- [REQUIREMENT] Which of the lines in the records below hold the string "sowie"? Copy every one of them.

Dataset records
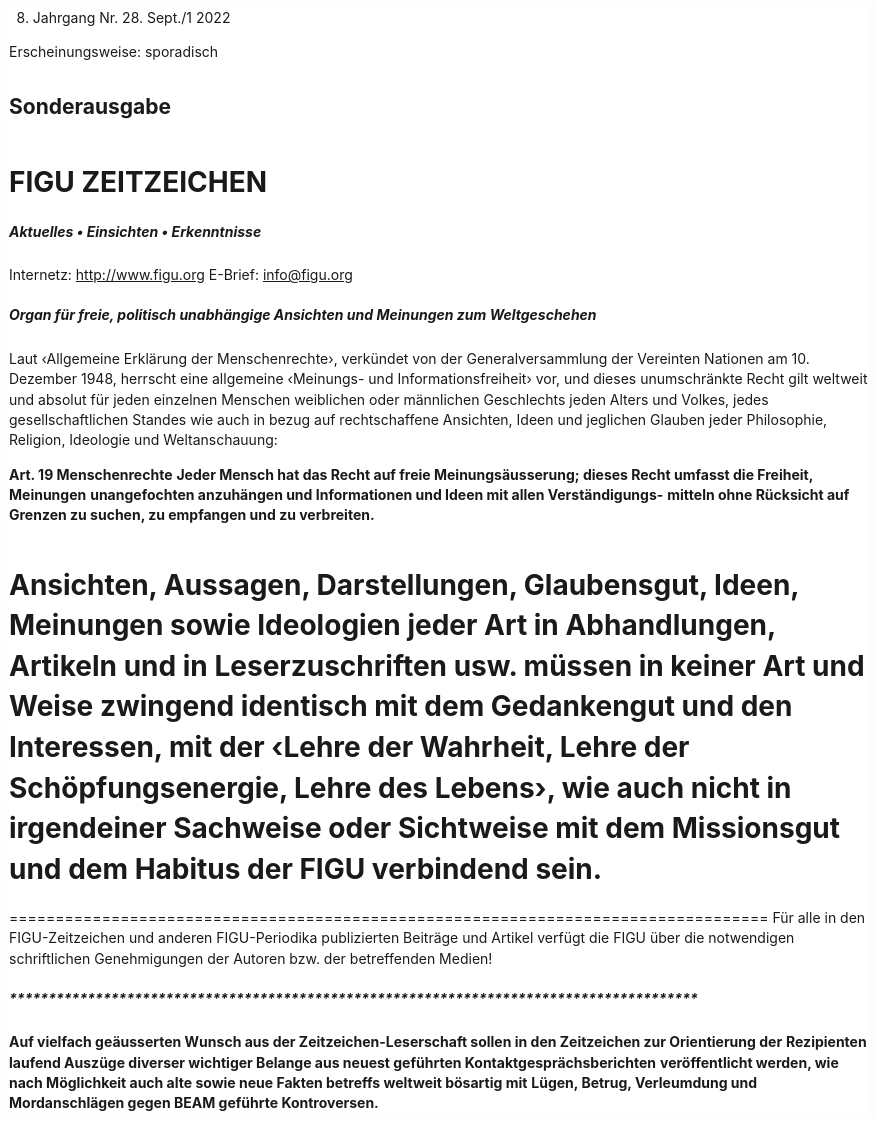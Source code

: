 8. Jahrgang
Nr. 28. Sept./1 2022


Erscheinungsweise:
sporadisch


## Sonderausgabe
# FIGU ZEITZEICHEN

#####       Aktuelles • Einsichten • Erkenntnisse

Internetz: http://www.figu.org
E-Brief:  info@figu.org


##### Organ für freie, politisch unabhängige Ansichten und Meinungen zum Weltgeschehen

Laut ‹Allgemeine Erklärung der Menschenrechte›, verkündet von der Generalversammlung der Vereinten Nationen am 10. Dezember 1948,
herrscht eine allgemeine ‹Meinungs- und Informationsfreiheit› vor, und dieses unumschränkte Recht gilt weltweit und absolut für jeden
einzelnen Menschen weiblichen oder männlichen Geschlechts jeden Alters und Volkes, jedes gesellschaftlichen Standes wie auch in
bezug auf rechtschaffene Ansichten, Ideen und jeglichen Glauben jeder Philosophie, Religion, Ideologie und Weltanschauung:

**Art. 19 Menschenrechte**
**Jeder Mensch hat das Recht auf freie Meinungsäusserung; dieses Recht umfasst die Freiheit, Meinungen**
**unangefochten anzuhängen und Informationen und Ideen mit allen Verständigungs-**
**mitteln ohne Rücksicht auf Grenzen zu suchen, zu empfangen und zu verbreiten.**

Ansichten, Aussagen, Darstellungen, Glaubensgut, Ideen, Meinungen sowie Ideologien jeder Art in Abhandlungen, Artikeln
und in Leserzuschriften usw. müssen in keiner Art und Weise zwingend identisch mit dem Gedankengut und den
Interessen, mit der ‹Lehre der Wahrheit, Lehre der Schöpfungsenergie, Lehre des Lebens›, wie auch nicht in
irgendeiner Sachweise oder Sichtweise mit dem Missionsgut und dem Habitus der FIGU verbindend sein.
==================================================================================
==================================================================================
Für alle in den FIGU-Zeitzeichen und anderen FIGU-Periodika publizierten Beiträge und Artikel verfügt die
FIGU über die notwendigen schriftlichen Genehmigungen der Autoren bzw. der betreffenden Medien!
##### ****************************************************************************************

**Auf vielfach geäusserten Wunsch aus der Zeitzeichen-Leserschaft sollen in den Zeitzeichen zur Orientierung der**
**Rezipienten laufend Auszüge diverser wichtiger Belange aus neuest geführten Kontaktgesprächsberichten**
**veröffentlicht werden, wie nach Möglichkeit auch alte sowie neue Fakten betreffs weltweit bösartig mit**
**Lügen, Betrug, Verleumdung und Mordanschlägen gegen BEAM geführte Kontroversen.**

- [WRITTEN ANSWER]
Ansichten, Aussagen, Darstellungen, Glaubensgut, Ideen, Meinungen sowie Ideologien jeder Art in Abhandlungen, Artikeln
**veröffentlicht werden, wie nach Möglichkeit auch alte sowie neue Fakten betreffs weltweit bösartig mit**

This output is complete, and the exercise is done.